Archive for June, 2012

On “Golden” Endings

Posted in Grumblings on June 1, 2012 by chemiclord

Hey, it’s another Mass Effect rant!

Actually, it’s not… yeah, it’s kinda inspired by a very heated discussion within Bioware’s official forums, but the topic that I’m going to be discussing goes beyond one game.

Said discussion is about the idea of “golden endings”; the sort of happily-ever-after Disney style conclusion where everyone gets exactly what they deserve and everyone you care about emerges from the struggle largely unscathed.  They used to be remarkably common in fantasy and science-fiction, but not so much anymore.  Many fans are disappointed that this particular series, the option isn’t even on the table… even in the “best” conclusion, it is a bittersweet end at the very best.

I personally dislike “golden endings” in most cases, but it has little to do with some inherent pessimism.  It has to do with the mechanics of emotion; the science behind invoking emotion within a piece of fiction.

Yes, there is a loose science behind it.  Bear with me, and I’ll explain in time.

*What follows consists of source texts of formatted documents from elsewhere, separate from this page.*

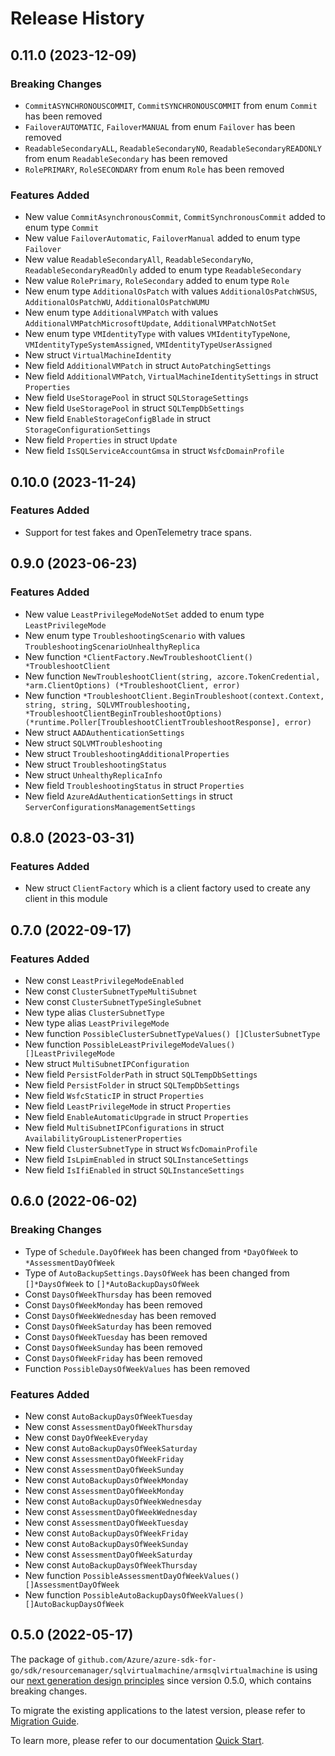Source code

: # Release History

## 0.11.0 (2023-12-09)
### Breaking Changes

- `CommitASYNCHRONOUSCOMMIT`, `CommitSYNCHRONOUSCOMMIT` from enum `Commit` has been removed
- `FailoverAUTOMATIC`, `FailoverMANUAL` from enum `Failover` has been removed
- `ReadableSecondaryALL`, `ReadableSecondaryNO`, `ReadableSecondaryREADONLY` from enum `ReadableSecondary` has been removed
- `RolePRIMARY`, `RoleSECONDARY` from enum `Role` has been removed

### Features Added

- New value `CommitAsynchronousCommit`, `CommitSynchronousCommit` added to enum type `Commit`
- New value `FailoverAutomatic`, `FailoverManual` added to enum type `Failover`
- New value `ReadableSecondaryAll`, `ReadableSecondaryNo`, `ReadableSecondaryReadOnly` added to enum type `ReadableSecondary`
- New value `RolePrimary`, `RoleSecondary` added to enum type `Role`
- New enum type `AdditionalOsPatch` with values `AdditionalOsPatchWSUS`, `AdditionalOsPatchWU`, `AdditionalOsPatchWUMU`
- New enum type `AdditionalVMPatch` with values `AdditionalVMPatchMicrosoftUpdate`, `AdditionalVMPatchNotSet`
- New enum type `VMIdentityType` with values `VMIdentityTypeNone`, `VMIdentityTypeSystemAssigned`, `VMIdentityTypeUserAssigned`
- New struct `VirtualMachineIdentity`
- New field `AdditionalVMPatch` in struct `AutoPatchingSettings`
- New field `AdditionalVMPatch`, `VirtualMachineIdentitySettings` in struct `Properties`
- New field `UseStoragePool` in struct `SQLStorageSettings`
- New field `UseStoragePool` in struct `SQLTempDbSettings`
- New field `EnableStorageConfigBlade` in struct `StorageConfigurationSettings`
- New field `Properties` in struct `Update`
- New field `IsSQLServiceAccountGmsa` in struct `WsfcDomainProfile`


## 0.10.0 (2023-11-24)
### Features Added

- Support for test fakes and OpenTelemetry trace spans.


## 0.9.0 (2023-06-23)
### Features Added

- New value `LeastPrivilegeModeNotSet` added to enum type `LeastPrivilegeMode`
- New enum type `TroubleshootingScenario` with values `TroubleshootingScenarioUnhealthyReplica`
- New function `*ClientFactory.NewTroubleshootClient() *TroubleshootClient`
- New function `NewTroubleshootClient(string, azcore.TokenCredential, *arm.ClientOptions) (*TroubleshootClient, error)`
- New function `*TroubleshootClient.BeginTroubleshoot(context.Context, string, string, SQLVMTroubleshooting, *TroubleshootClientBeginTroubleshootOptions) (*runtime.Poller[TroubleshootClientTroubleshootResponse], error)`
- New struct `AADAuthenticationSettings`
- New struct `SQLVMTroubleshooting`
- New struct `TroubleshootingAdditionalProperties`
- New struct `TroubleshootingStatus`
- New struct `UnhealthyReplicaInfo`
- New field `TroubleshootingStatus` in struct `Properties`
- New field `AzureAdAuthenticationSettings` in struct `ServerConfigurationsManagementSettings`


## 0.8.0 (2023-03-31)
### Features Added

- New struct `ClientFactory` which is a client factory used to create any client in this module


## 0.7.0 (2022-09-17)
### Features Added

- New const `LeastPrivilegeModeEnabled`
- New const `ClusterSubnetTypeMultiSubnet`
- New const `ClusterSubnetTypeSingleSubnet`
- New type alias `ClusterSubnetType`
- New type alias `LeastPrivilegeMode`
- New function `PossibleClusterSubnetTypeValues() []ClusterSubnetType`
- New function `PossibleLeastPrivilegeModeValues() []LeastPrivilegeMode`
- New struct `MultiSubnetIPConfiguration`
- New field `PersistFolderPath` in struct `SQLTempDbSettings`
- New field `PersistFolder` in struct `SQLTempDbSettings`
- New field `WsfcStaticIP` in struct `Properties`
- New field `LeastPrivilegeMode` in struct `Properties`
- New field `EnableAutomaticUpgrade` in struct `Properties`
- New field `MultiSubnetIPConfigurations` in struct `AvailabilityGroupListenerProperties`
- New field `ClusterSubnetType` in struct `WsfcDomainProfile`
- New field `IsLpimEnabled` in struct `SQLInstanceSettings`
- New field `IsIfiEnabled` in struct `SQLInstanceSettings`


## 0.6.0 (2022-06-02)
### Breaking Changes

- Type of `Schedule.DayOfWeek` has been changed from `*DayOfWeek` to `*AssessmentDayOfWeek`
- Type of `AutoBackupSettings.DaysOfWeek` has been changed from `[]*DaysOfWeek` to `[]*AutoBackupDaysOfWeek`
- Const `DaysOfWeekThursday` has been removed
- Const `DaysOfWeekMonday` has been removed
- Const `DaysOfWeekWednesday` has been removed
- Const `DaysOfWeekSaturday` has been removed
- Const `DaysOfWeekTuesday` has been removed
- Const `DaysOfWeekSunday` has been removed
- Const `DaysOfWeekFriday` has been removed
- Function `PossibleDaysOfWeekValues` has been removed

### Features Added

- New const `AutoBackupDaysOfWeekTuesday`
- New const `AssessmentDayOfWeekThursday`
- New const `DayOfWeekEveryday`
- New const `AutoBackupDaysOfWeekSaturday`
- New const `AssessmentDayOfWeekFriday`
- New const `AssessmentDayOfWeekSunday`
- New const `AutoBackupDaysOfWeekMonday`
- New const `AssessmentDayOfWeekMonday`
- New const `AutoBackupDaysOfWeekWednesday`
- New const `AssessmentDayOfWeekWednesday`
- New const `AssessmentDayOfWeekTuesday`
- New const `AutoBackupDaysOfWeekFriday`
- New const `AutoBackupDaysOfWeekSunday`
- New const `AssessmentDayOfWeekSaturday`
- New const `AutoBackupDaysOfWeekThursday`
- New function `PossibleAssessmentDayOfWeekValues() []AssessmentDayOfWeek`
- New function `PossibleAutoBackupDaysOfWeekValues() []AutoBackupDaysOfWeek`


## 0.5.0 (2022-05-17)

The package of `github.com/Azure/azure-sdk-for-go/sdk/resourcemanager/sqlvirtualmachine/armsqlvirtualmachine` is using our [next generation design principles](https://azure.github.io/azure-sdk/general_introduction.html) since version 0.5.0, which contains breaking changes.

To migrate the existing applications to the latest version, please refer to [Migration Guide](https://aka.ms/azsdk/go/mgmt/migration).

To learn more, please refer to our documentation [Quick Start](https://aka.ms/azsdk/go/mgmt).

First of all, I personally come from a more modernist background when it comes to fiction.  In opposition to the Romantic Period that encapsulated literature as an escape from reality, the modernist modus operandi is that literature should reflect and encapsulate reality, exposing its flaws rather than running from it.  This is not saying that all modernist pieces are dark, dreary, bitter lessons about the cruel hard world (although many are, because frankly, writers tend to be a fairly gloomy and despondent lot); it is saying that a narrative should be consistent with some element of the real world, and that the story should follow and conclude within that framework.

There are many stories that focus on the hopeful, positive, and endearing traits of humankind, the world, and our place in it.  A “golden ending” is perfectly acceptable in such stories… it’s well within the boundaries of the story set forth.  That is actually a very modernist approach, believe it or not.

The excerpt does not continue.